In response to this:

Bug 1840358: etcd-quorum-guard remove toleration timeouts

Instructions for interacting with me using PR comments are available here. If you have questions or suggestions related to my behavior, please file an issue against the kubernetes/test-infra repository.

hexfusion · 2020-08-22T19:31:13Z

/retest

michaelgugino · 2020-08-23T13:07:55Z

/retest

hexfusion · 2020-08-24T15:16:00Z

/test e2e-gcp-upgrade

hexfusion · 2020-08-25T01:43:02Z

/approve

hexfusion · 2020-08-25T12:11:31Z

based on my review of BZ 1840358[1] and a conversation I had with @michaelgugino I think this change is warranted. Ideally, we would test this in origin e2e. @michaelgugino does your team have any e2e suite that we could append this to WRT the premise.

Possible to delete 2 masters simultaneously if kubelet unreachale

[1]https://bugzilla.redhat.com/show_bug.cgi?id=1840358

hexfusion · 2020-09-01T01:14:51Z

/retest

JoelSpeed · 2020-09-07T09:59:07Z

If I've understood correctly, if a kubelet goes unreachable, the etcd quorum guard will now block the drain indefinitely? Requiring manual intervention?
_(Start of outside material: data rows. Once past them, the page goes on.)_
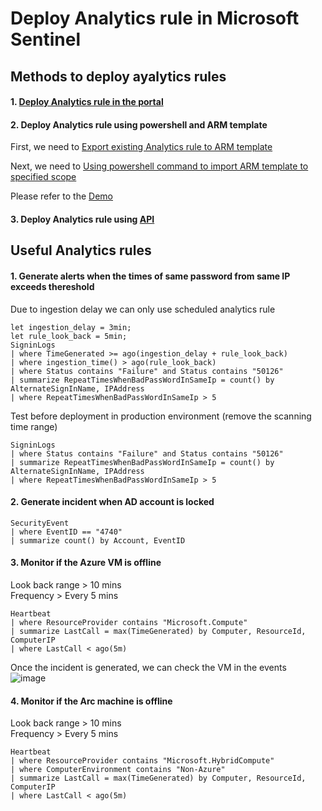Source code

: # Deploy Analytics rule in Microsoft Sentinel

## Methods to deploy ayalytics rules
#### 1. [Deploy Analytics rule in the portal](https://learn.microsoft.com/en-us/azure/sentinel/import-export-analytics-rules)
#### 2. Deploy Analytics rule using powershell and ARM template

First, we need to [Export existing Analytics rule to ARM template](https://learn.microsoft.com/en-us/azure/sentinel/import-export-analytics-rules#export-rules)

Next, we need to [Using powershell command to import ARM template to specified scope](https://learn.microsoft.com/en-us/azure/azure-resource-manager/templates/deploy-powershell#deployment-scope)

Please refer to the [Demo](https://github.com/guguji666666/GJS-Sentinel-Tips/blob/main/Repository%20integration/Export%20contents%20to%20ARM%20templates/Export%20analytics%20rules.md#optional-use-powershell-to-import-arm-template)

#### 3. Deploy Analytics rule using [API](https://learn.microsoft.com/en-us/rest/api/securityinsights/stable/alert-rules)

## Useful Analytics rules

#### 1. Generate alerts when the times of same password from same IP exceeds thereshold

Due to ingestion delay we can only use scheduled analytics rule
```kusto
let ingestion_delay = 3min;
let rule_look_back = 5min;
SigninLogs
| where TimeGenerated >= ago(ingestion_delay + rule_look_back)
| where ingestion_time() > ago(rule_look_back)
| where Status contains "Failure" and Status contains "50126"
| summarize RepeatTimesWhenBadPassWordInSameIp = count() by AlternateSignInName, IPAddress
| where RepeatTimesWhenBadPassWordInSameIp > 5
```

Test before deployment in production environment (remove the scanning time range)
```kusto
SigninLogs
| where Status contains "Failure" and Status contains "50126"
| summarize RepeatTimesWhenBadPassWordInSameIp = count() by AlternateSignInName, IPAddress
| where RepeatTimesWhenBadPassWordInSameIp > 5
```

#### 2. Generate incident when AD account is locked
```kusto
SecurityEvent
| where EventID == "4740"
| summarize count() by Account, EventID
```

#### 3. Monitor if the Azure VM is offline
Look back range > 10 mins <br>
Frequency > Every 5 mins
```kusto
Heartbeat
| where ResourceProvider contains "Microsoft.Compute"
| summarize LastCall = max(TimeGenerated) by Computer, ResourceId, ComputerIP
| where LastCall < ago(5m)
```
Once the incident is generated, we can check the VM in the events <br>
![image](https://user-images.githubusercontent.com/96930989/236965945-220d3c6c-7911-4ddc-83a2-e18828384909.png)

#### 4. Monitor if the Arc machine is offline
Look back range > 10 mins <br>
Frequency > Every 5 mins
```kusto
Heartbeat
| where ResourceProvider contains "Microsoft.HybridCompute"
| where ComputerEnvironment contains "Non-Azure"
| summarize LastCall = max(TimeGenerated) by Computer, ResourceId, ComputerIP
| where LastCall < ago(5m)
```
michaelgugino · 2020-09-18T13:11:02Z

based on my review of BZ 1840358[1] and a conversation I had with @michaelgugino I think this change is warranted. Ideally, we would test this in origin e2e. @michaelgugino does your team have any e2e suite that we could append this to WRT the premise.

Possible to delete 2 masters simultaneously if kubelet unreachale

[1]https://bugzilla.redhat.com/show_bug.cgi?id=1840358

@hexfusion We don't have any tests the disrupt masters, or at least the cloud team doesn't. I'm not sure how we could test this in the e2e suite. Having 2 masters go unreachable, there's not a great mechanism to do that.

hexfusion · 2020-09-18T13:17:39Z

@michaelgugino I guess what I am saying is what is the exposure to regression here? Since we do not test it I am just trying to wrap my head around how we validate it works.

michaelgugino · 2020-09-18T13:58:00Z

@michaelgugino I guess what I am saying is what is the exposure to regression here? Since we do not test it I am just trying to wrap my head around how we validate it works.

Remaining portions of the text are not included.